WHAT YOU NEED TO DO>
Show every line below where "Launch" appears.

###

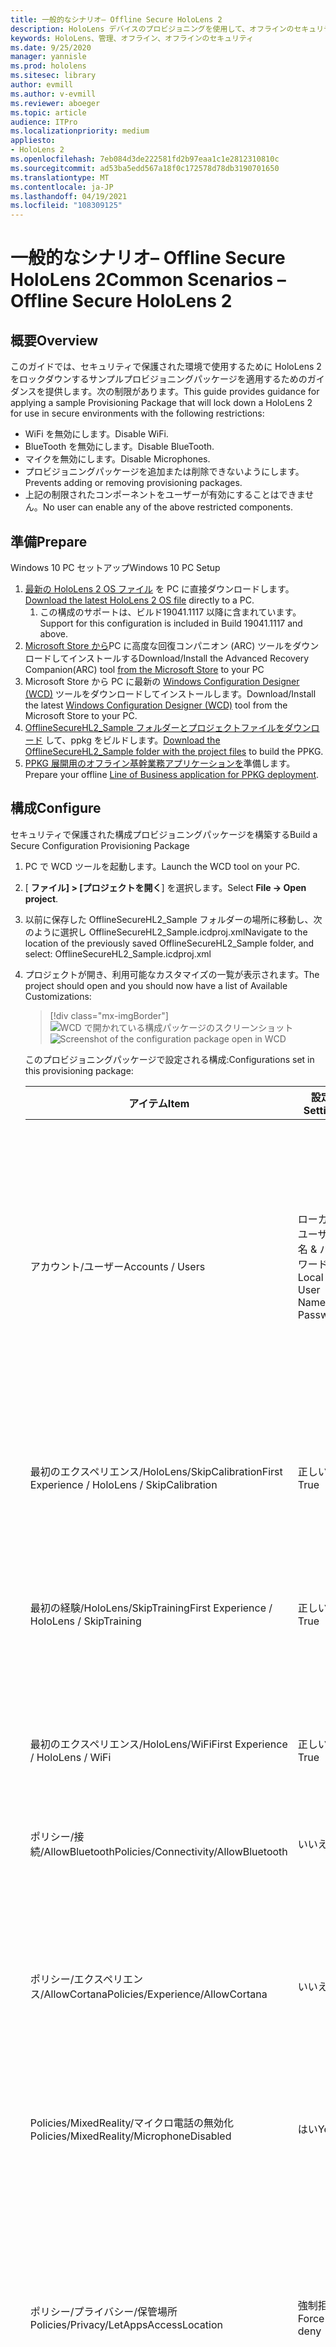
```yaml
---
title: 一般的なシナリオ– Offline Secure HoloLens 2
description: HoloLens デバイスのプロビジョニングを使用して、オフラインのセキュリティで保護された展開とアプリの展開シナリオをセットアップする方法について説明します。
keywords: HoloLens、管理、オフライン、オフラインのセキュリティ
ms.date: 9/25/2020
manager: yannisle
ms.prod: hololens
ms.sitesec: library
author: evmill
ms.author: v-evmill
ms.reviewer: aboeger
ms.topic: article
audience: ITPro
ms.localizationpriority: medium
appliesto:
- HoloLens 2
ms.openlocfilehash: 7eb084d3de222581fd2b97eaa1c1e2812310810c
ms.sourcegitcommit: ad53ba5edd567a18f0c172578d78db3190701650
ms.translationtype: MT
ms.contentlocale: ja-JP
ms.lasthandoff: 04/19/2021
ms.locfileid: "108309125"
---
```

# <a name="common-scenarios--offline-secure-hololens-2"></a><span data-ttu-id="3cdf6-104">一般的なシナリオ– Offline Secure HoloLens 2</span><span class="sxs-lookup"><span data-stu-id="3cdf6-104">Common Scenarios – Offline Secure HoloLens 2</span></span>

## <a name="overview"></a><span data-ttu-id="3cdf6-105">概要</span><span class="sxs-lookup"><span data-stu-id="3cdf6-105">Overview</span></span>

<span data-ttu-id="3cdf6-106">このガイドでは、セキュリティで保護された環境で使用するために HoloLens 2 をロックダウンするサンプルプロビジョニングパッケージを適用するためのガイダンスを提供します。次の制限があります。</span><span class="sxs-lookup"><span data-stu-id="3cdf6-106">This guide provides guidance for applying a sample Provisioning Package that will lock down a HoloLens 2 for use in secure environments with the following restrictions:</span></span>

-   <span data-ttu-id="3cdf6-107">WiFi を無効にします。</span><span class="sxs-lookup"><span data-stu-id="3cdf6-107">Disable WiFi.</span></span>
-   <span data-ttu-id="3cdf6-108">BlueTooth を無効にします。</span><span class="sxs-lookup"><span data-stu-id="3cdf6-108">Disable BlueTooth.</span></span>
-   <span data-ttu-id="3cdf6-109">マイクを無効にします。</span><span class="sxs-lookup"><span data-stu-id="3cdf6-109">Disable Microphones.</span></span>
-   <span data-ttu-id="3cdf6-110">プロビジョニングパッケージを追加または削除できないようにします。</span><span class="sxs-lookup"><span data-stu-id="3cdf6-110">Prevents adding or removing provisioning packages.</span></span>
-   <span data-ttu-id="3cdf6-111">上記の制限されたコンポーネントをユーザーが有効にすることはできません。</span><span class="sxs-lookup"><span data-stu-id="3cdf6-111">No user can enable any of the above restricted components.</span></span>

## <a name="prepare"></a><span data-ttu-id="3cdf6-112">準備</span><span class="sxs-lookup"><span data-stu-id="3cdf6-112">Prepare</span></span>

<span data-ttu-id="3cdf6-113">Windows 10 PC セットアップ</span><span class="sxs-lookup"><span data-stu-id="3cdf6-113">Windows 10 PC Setup</span></span>
1. <span data-ttu-id="3cdf6-114">[最新の HoloLens 2 OS ファイル](https://aka.ms/hololens2download) を PC に直接ダウンロードします。</span><span class="sxs-lookup"><span data-stu-id="3cdf6-114">[Download the latest HoloLens 2 OS file](https://aka.ms/hololens2download) directly to a PC.</span></span> 
   1. <span data-ttu-id="3cdf6-115">この構成のサポートは、ビルド19041.1117 以降に含まれています。</span><span class="sxs-lookup"><span data-stu-id="3cdf6-115">Support for this configuration is included in Build 19041.1117 and above.</span></span>
1. <span data-ttu-id="3cdf6-116">[Microsoft Store から](https://www.microsoft.com/store/productId/9P74Z35SFRS8)PC に高度な回復コンパニオン (ARC) ツールをダウンロードしてインストールする</span><span class="sxs-lookup"><span data-stu-id="3cdf6-116">Download/Install the Advanced Recovery Companion(ARC) tool [from the Microsoft Store](https://www.microsoft.com/store/productId/9P74Z35SFRS8) to your PC</span></span>
1. <span data-ttu-id="3cdf6-117">Microsoft Store から PC に最新の [Windows Configuration Designer (WCD)](https://www.microsoft.com/p/windows-configuration-designer/9nblggh4tx22?activetab=pivot:overviewtab) ツールをダウンロードしてインストールします。</span><span class="sxs-lookup"><span data-stu-id="3cdf6-117">Download/Install the latest [Windows Configuration Designer (WCD)](https://www.microsoft.com/p/windows-configuration-designer/9nblggh4tx22?activetab=pivot:overviewtab) tool from the Microsoft Store to your PC.</span></span>
1. <span data-ttu-id="3cdf6-118">[OfflineSecureHL2_Sample フォルダーとプロジェクトファイルをダウンロード](https://aka.ms/HoloLensDocs-SecureOfflineSample) して、ppkg をビルドします。</span><span class="sxs-lookup"><span data-stu-id="3cdf6-118">[Download the OfflineSecureHL2_Sample folder with the project files](https://aka.ms/HoloLensDocs-SecureOfflineSample) to build the PPKG.</span></span>
1. <span data-ttu-id="3cdf6-119">[PPKG 展開用のオフライン基幹業務アプリケーションを](app-deploy-provisioning-package.md)準備します。</span><span class="sxs-lookup"><span data-stu-id="3cdf6-119">Prepare your offline [Line of Business application for PPKG deployment](app-deploy-provisioning-package.md).</span></span> 


## <a name="configure"></a><span data-ttu-id="3cdf6-120">構成</span><span class="sxs-lookup"><span data-stu-id="3cdf6-120">Configure</span></span>

<span data-ttu-id="3cdf6-121">セキュリティで保護された構成プロビジョニングパッケージを構築する</span><span class="sxs-lookup"><span data-stu-id="3cdf6-121">Build a Secure Configuration Provisioning Package</span></span>

1. <span data-ttu-id="3cdf6-122">PC で WCD ツールを起動します。</span><span class="sxs-lookup"><span data-stu-id="3cdf6-122">Launch the WCD tool on your PC.</span></span>
1. <span data-ttu-id="3cdf6-123">[ **ファイル] > [プロジェクトを開く**] を選択します。</span><span class="sxs-lookup"><span data-stu-id="3cdf6-123">Select **File -> Open project**.</span></span>
  1. <span data-ttu-id="3cdf6-124">以前に保存した OfflineSecureHL2_Sample フォルダーの場所に移動し、次のように選択し OfflineSecureHL2_Sample.icdproj.xml</span><span class="sxs-lookup"><span data-stu-id="3cdf6-124">Navigate to the location of the previously saved OfflineSecureHL2_Sample folder, and select: OfflineSecureHL2_Sample.icdproj.xml</span></span>
1. <span data-ttu-id="3cdf6-125">プロジェクトが開き、利用可能なカスタマイズの一覧が表示されます。</span><span class="sxs-lookup"><span data-stu-id="3cdf6-125">The project should open and you should now have a list of Available Customizations:</span></span>

   > [!div class="mx-imgBorder"]
   > <span data-ttu-id="3cdf6-126">![WCD で開かれている構成パッケージのスクリーンショット](images/offline-secure-sample-wcd.png)</span><span class="sxs-lookup"><span data-stu-id="3cdf6-126">![Screenshot of the configuration package open in WCD](images/offline-secure-sample-wcd.png)</span></span>

   <span data-ttu-id="3cdf6-127">このプロビジョニングパッケージで設定される構成:</span><span class="sxs-lookup"><span data-stu-id="3cdf6-127">Configurations set in this provisioning package:</span></span>
   
   |     <span data-ttu-id="3cdf6-128">アイテム</span><span class="sxs-lookup"><span data-stu-id="3cdf6-128">Item</span></span>                                                |     <span data-ttu-id="3cdf6-129">設定</span><span class="sxs-lookup"><span data-stu-id="3cdf6-129">Setting</span></span>                       |     <span data-ttu-id="3cdf6-130">説明</span><span class="sxs-lookup"><span data-stu-id="3cdf6-130">Description</span></span>                                                                                                                    |
   |---------------------------------------------------------|-----------------------------------|------------------------------------------------------------------------------------------------------------------------------------|
   |     <span data-ttu-id="3cdf6-131">アカウント/ユーザー</span><span class="sxs-lookup"><span data-stu-id="3cdf6-131">Accounts / Users</span></span>                                    |     <span data-ttu-id="3cdf6-132">ローカルユーザー名 & パスワード</span><span class="sxs-lookup"><span data-stu-id="3cdf6-132">Local User Name & Password</span></span>    |     <span data-ttu-id="3cdf6-133">これらのオフラインデバイスでは、デバイスのすべてのユーザーが1つのユーザー名とパスワードを設定して共有する必要があります。</span><span class="sxs-lookup"><span data-stu-id="3cdf6-133">For these offline devices, a single user name and password will need to be set and shared by all users of the device.</span></span>          |
   |     <span data-ttu-id="3cdf6-134">最初のエクスペリエンス/HoloLens/SkipCalibration</span><span class="sxs-lookup"><span data-stu-id="3cdf6-134">First Experience / HoloLens / SkipCalibration</span></span>       |     <span data-ttu-id="3cdf6-135">正しい</span><span class="sxs-lookup"><span data-stu-id="3cdf6-135">True</span></span>                          |     <span data-ttu-id="3cdf6-136">初期デバイスのセットアップ中のみ調整をスキップします</span><span class="sxs-lookup"><span data-stu-id="3cdf6-136">Skips calibration during initial device setup only</span></span>                                                                             |
   |     <span data-ttu-id="3cdf6-137">最初の経験/HoloLens/SkipTraining</span><span class="sxs-lookup"><span data-stu-id="3cdf6-137">First Experience / HoloLens / SkipTraining</span></span>          |     <span data-ttu-id="3cdf6-138">正しい</span><span class="sxs-lookup"><span data-stu-id="3cdf6-138">True</span></span>                          |     <span data-ttu-id="3cdf6-139">初期デバイスのセットアップ中にデバイストレーニングをスキップします</span><span class="sxs-lookup"><span data-stu-id="3cdf6-139">Skips device training during initial device setup</span></span>                                                                              |
   |     <span data-ttu-id="3cdf6-140">最初のエクスペリエンス/HoloLens/WiFi</span><span class="sxs-lookup"><span data-stu-id="3cdf6-140">First Experience / HoloLens / WiFi</span></span>                  |     <span data-ttu-id="3cdf6-141">正しい</span><span class="sxs-lookup"><span data-stu-id="3cdf6-141">True</span></span>                          |     <span data-ttu-id="3cdf6-142">初期デバイスのセットアップ中に Wi-Fi 構成をスキップします</span><span class="sxs-lookup"><span data-stu-id="3cdf6-142">Skips Wi-Fi config during initial device setup</span></span>                                                                                 |
   |     <span data-ttu-id="3cdf6-143">ポリシー/接続/AllowBluetooth</span><span class="sxs-lookup"><span data-stu-id="3cdf6-143">Policies/Connectivity/AllowBluetooth</span></span>                |     <span data-ttu-id="3cdf6-144">いいえ</span><span class="sxs-lookup"><span data-stu-id="3cdf6-144">No</span></span>                            |     <span data-ttu-id="3cdf6-145">Bluetooth を無効にします</span><span class="sxs-lookup"><span data-stu-id="3cdf6-145">Disables Bluetooth</span></span>                                                                                                             |
   |     <span data-ttu-id="3cdf6-146">ポリシー/エクスペリエンス/AllowCortana</span><span class="sxs-lookup"><span data-stu-id="3cdf6-146">Policies/Experience/AllowCortana</span></span>                    |     <span data-ttu-id="3cdf6-147">いいえ</span><span class="sxs-lookup"><span data-stu-id="3cdf6-147">No</span></span>                            |     <span data-ttu-id="3cdf6-148">Cortana を無効にします (マイクが無効になっているために発生する可能性のある問題を除去します)</span><span class="sxs-lookup"><span data-stu-id="3cdf6-148">Disables Cortana (to eliminate potential problems since the microphones are disabled)</span></span>                                          |
   |     <span data-ttu-id="3cdf6-149">Policies/MixedReality/マイクロ電話の無効化</span><span class="sxs-lookup"><span data-stu-id="3cdf6-149">Policies/MixedReality/MicrophoneDisabled</span></span>            |     <span data-ttu-id="3cdf6-150">はい</span><span class="sxs-lookup"><span data-stu-id="3cdf6-150">Yes</span></span>                           |     <span data-ttu-id="3cdf6-151">マイクを無効にする</span><span class="sxs-lookup"><span data-stu-id="3cdf6-151">Disables Microphone</span></span>                                                                                                            |
   |     <span data-ttu-id="3cdf6-152">ポリシー/プライバシー/保管場所</span><span class="sxs-lookup"><span data-stu-id="3cdf6-152">Policies/Privacy/LetAppsAccessLocation</span></span>              |     <span data-ttu-id="3cdf6-153">強制拒否</span><span class="sxs-lookup"><span data-stu-id="3cdf6-153">Force deny</span></span>                    |     <span data-ttu-id="3cdf6-154">アプリが場所データにアクセスできないようにします (場所の追跡が無効になっているために発生する可能性のある問題を回避するため)</span><span class="sxs-lookup"><span data-stu-id="3cdf6-154">Prevents Apps from trying to access Location data (to eliminate potential problems since the Location tracking is disabled)</span></span>    |
   |     <span data-ttu-id="3cdf6-155">ポリシー/プライバシー/お客様</span><span class="sxs-lookup"><span data-stu-id="3cdf6-155">Policies/Privacy/LetAppsAccessMicrophone</span></span>            |     <span data-ttu-id="3cdf6-156">強制拒否</span><span class="sxs-lookup"><span data-stu-id="3cdf6-156">Force deny</span></span>                    |     <span data-ttu-id="3cdf6-157">アプリがマイクにアクセスできないようにします (マイクが無効になったために発生する可能性のある問題を回避するため)</span><span class="sxs-lookup"><span data-stu-id="3cdf6-157">Prevents Apps from trying to access Microphones (to eliminate potential problems since the Microphones are disabled)</span></span>           |
   |     <span data-ttu-id="3cdf6-158">Policies/Security/Allowaddプロビジョニングパッケージ</span><span class="sxs-lookup"><span data-stu-id="3cdf6-158">Policies/Security/AllowAddProvisioningPackage</span></span>       |     <span data-ttu-id="3cdf6-159">いいえ</span><span class="sxs-lookup"><span data-stu-id="3cdf6-159">No</span></span>                            |     <span data-ttu-id="3cdf6-160">ロックダウンされたポリシーを上書きしようとする可能性があるプロビジョニングパッケージを誰も追加できないようにします。</span><span class="sxs-lookup"><span data-stu-id="3cdf6-160">Prevents anyone from adding provisioning packages that might attempt to override locked down policies.</span></span>                         |
   |     <span data-ttu-id="3cdf6-161">Policies/Security/Allowremoveプロビジョニングパッケージ</span><span class="sxs-lookup"><span data-stu-id="3cdf6-161">Policies/Security/AllowRemoveProvisioningPackage</span></span>    |     <span data-ttu-id="3cdf6-162">いいえ</span><span class="sxs-lookup"><span data-stu-id="3cdf6-162">No</span></span>                            |     <span data-ttu-id="3cdf6-163">このロックダウンされたプロビジョニングパッケージをすべてのユーザーが削除できないようにします。</span><span class="sxs-lookup"><span data-stu-id="3cdf6-163">Prevents anyone from removing this locked down provisioning package.</span></span>                                                           |
   |     <span data-ttu-id="3cdf6-164">ポリシー/システム/AllowLocation</span><span class="sxs-lookup"><span data-stu-id="3cdf6-164">Policies/System/AllowLocation</span></span>                       |     <span data-ttu-id="3cdf6-165">いいえ</span><span class="sxs-lookup"><span data-stu-id="3cdf6-165">No</span></span>                            |     <span data-ttu-id="3cdf6-166">デバイスが場所データを追跡しないようにします。</span><span class="sxs-lookup"><span data-stu-id="3cdf6-166">Prevents the device from trying to track location data.</span></span>                                                                        |
   |     <span data-ttu-id="3cdf6-167">ポリシー/WiFi/AllowWiFi</span><span class="sxs-lookup"><span data-stu-id="3cdf6-167">Policies/WiFi/AllowWiFi</span></span>                             |     <span data-ttu-id="3cdf6-168">いいえ</span><span class="sxs-lookup"><span data-stu-id="3cdf6-168">No</span></span>                            |     <span data-ttu-id="3cdf6-169">無効化 Wi-Fi</span><span class="sxs-lookup"><span data-stu-id="3cdf6-169">Disables Wi-Fi</span></span>                                                                                                                 |

1. <span data-ttu-id="3cdf6-170">[ランタイム設定] で、[ **Accounts/Users/UserName: Holo/Password**] を選択します。</span><span class="sxs-lookup"><span data-stu-id="3cdf6-170">Under Runtime Settings, Select **Accounts / Users / UserName: Holo / Password**.</span></span>

   <span data-ttu-id="3cdf6-171">必要に応じて、パスワードとリセットを書き留めておきます。</span><span class="sxs-lookup"><span data-stu-id="3cdf6-171">Note the password and reset if desired.</span></span>

1. <span data-ttu-id="3cdf6-172">UniversalAppInstall/UserContextApp に移動し、これらのデバイスにデプロイする [LOB アプリを構成](app-deploy-provisioning-package.md) します。</span><span class="sxs-lookup"><span data-stu-id="3cdf6-172">Navigate to UniversalAppInstall / UserContextApp and [configure the LOB app](app-deploy-provisioning-package.md) you will be deploying to these devices.</span></span>

   > [!div class="mx-imgBorder"]
   > <span data-ttu-id="3cdf6-173">![WCD でアプリを追加する場所のスクリーンショット。](images/offline-secure-sample-wcd-usercontextapp2.png)</span><span class="sxs-lookup"><span data-stu-id="3cdf6-173">![Screenshot of where to add your app in WCD.](images/offline-secure-sample-wcd-usercontextapp2.png)</span></span>

1. <span data-ttu-id="3cdf6-174">完了したら、[エクスポート] ボタンを選択し、プロビジョニングパッケージが作成されるまですべてのプロンプトに従います。</span><span class="sxs-lookup"><span data-stu-id="3cdf6-174">Once complete, select the “Export” button and follow all prompts until your provisioning package is created.</span></span>

   > [!div class="mx-imgBorder"]
   > <span data-ttu-id="3cdf6-175">![WCD 内のこのパッケージの [エクスポート] ボタンのスクリーンショット。](images/offline-secure-sample-wcd-export.png)</span><span class="sxs-lookup"><span data-stu-id="3cdf6-175">![Screenshot of the Export button for this package in WCD.](images/offline-secure-sample-wcd-export.png)</span></span>

## <a name="deploy"></a><span data-ttu-id="3cdf6-176">配置</span><span class="sxs-lookup"><span data-stu-id="3cdf6-176">Deploy</span></span>

1. <span data-ttu-id="3cdf6-177">USB ケーブル経由で HL2 を Windows 10 PC に接続します。</span><span class="sxs-lookup"><span data-stu-id="3cdf6-177">Connect the HL2 to your Windows 10 PC via USB cable.</span></span>
1. <span data-ttu-id="3cdf6-178">ARC ツールを起動し、[ **HoloLens 2** ] を選択します。</span><span class="sxs-lookup"><span data-stu-id="3cdf6-178">Launch the ARC tool and select **HoloLens 2**</span></span>

   ![HoloLens 2 clean 更新初期画面](images/ARC2.png)

1. <span data-ttu-id="3cdf6-180">次の画面で、[ **パッケージの手動選択**] を選択します。</span><span class="sxs-lookup"><span data-stu-id="3cdf6-180">On the next screen select **Manual package selection**.</span></span>

   ![HoloLens 2 弧情報画面](images/arc_device_info.png)

1. <span data-ttu-id="3cdf6-182">以前にダウンロードした ffu ファイルに移動し、[ **開く**] を選択します。</span><span class="sxs-lookup"><span data-stu-id="3cdf6-182">Navigate to the previously downloaded .ffu file, and select **Open**.</span></span>
1. <span data-ttu-id="3cdf6-183">[警告] ページで [ **続行**] を選択します。</span><span class="sxs-lookup"><span data-stu-id="3cdf6-183">At the Warning page select **Continue**.</span></span>

   ![HoloLens 2 ARC 警告画面](images/arc_warning.png)

1. <span data-ttu-id="3cdf6-185">ARC ツールが HoloLens 2 OS のインストールを完了するのを待ちます。</span><span class="sxs-lookup"><span data-stu-id="3cdf6-185">Wait for the ARC tool to complete the HoloLens 2 OS install.</span></span>
1. <span data-ttu-id="3cdf6-186">デバイスのインストールが完了し、再起動されたら、PC からエクスプローラーに移動し、以前に保存した PPKG ファイルをデバイスフォルダーにコピーします。</span><span class="sxs-lookup"><span data-stu-id="3cdf6-186">Once the device completes the install and boots back up, from your PC navigate to File Explorer and copy the previously saved PPKG file over to the device folder.</span></span>

   > [!div class="mx-imgBorder"]
   > <span data-ttu-id="3cdf6-187">![ファイルエクスプローラーウィンドウで、PC 上の PPKG ファイルを表示します。](images/offline-secure-file-explorer.png)</span><span class="sxs-lookup"><span data-stu-id="3cdf6-187">![PPKG file on PC in File Explorer window.](images/offline-secure-file-explorer.png)</span></span>

1. <span data-ttu-id="3cdf6-188">HoloLens 2 で、次のボタンを押してプロビジョニングパッケージを実行します。 [ **ボリュームダウン** ] と [ **電源] ボタン** を同時にタップします。</span><span class="sxs-lookup"><span data-stu-id="3cdf6-188">On the HoloLens 2, press the following button combo to run the Provisioning Package: Tap **Volume Down** and **Power Button** at the same time.</span></span>
1. <span data-ttu-id="3cdf6-189">プロビジョニングパッケージを適用するかどうかを確認するメッセージが表示されたら、[**確認**] を選択します。</span><span class="sxs-lookup"><span data-stu-id="3cdf6-189">You will be prompted to apply the Provisioning Package, select **Confirm**</span></span>
1. <span data-ttu-id="3cdf6-190">プロビジョニングパッケージが完了したら、[ **OK]** を選択します。</span><span class="sxs-lookup"><span data-stu-id="3cdf6-190">Once the provisioning package completes select **OK**.</span></span>
1. <span data-ttu-id="3cdf6-191">次に、共有ローカルアカウントとパスワードを使用してデバイスにサインインするように求められます。</span><span class="sxs-lookup"><span data-stu-id="3cdf6-191">You should then be prompted to sign into the device with the shared local account and password.</span></span>

## <a name="maintain"></a><span data-ttu-id="3cdf6-192">管理</span><span class="sxs-lookup"><span data-stu-id="3cdf6-192">Maintain</span></span>

<span data-ttu-id="3cdf6-193">この構成では、上記のプロセスを再起動し、デバイスを ARC ツールで更新し、新しい PPKG を適用して OS やアプリケーションに更新を加えることをお勧めします。</span><span class="sxs-lookup"><span data-stu-id="3cdf6-193">With this configuration, it is recommended to restart the process above and reflash the device with the ARC tool and apply a new PPKG to make any updates to the OS and/or application(s).</span></span>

###

WRITTEN SOLUTION>
1. <span data-ttu-id="3cdf6-122">PC で WCD ツールを起動します。</span><span class="sxs-lookup"><span data-stu-id="3cdf6-122">Launch the WCD tool on your PC.</span></span>
1. <span data-ttu-id="3cdf6-178">ARC ツールを起動し、[ **HoloLens 2** ] を選択します。</span><span class="sxs-lookup"><span data-stu-id="3cdf6-178">Launch the ARC tool and select **HoloLens 2**</span></span>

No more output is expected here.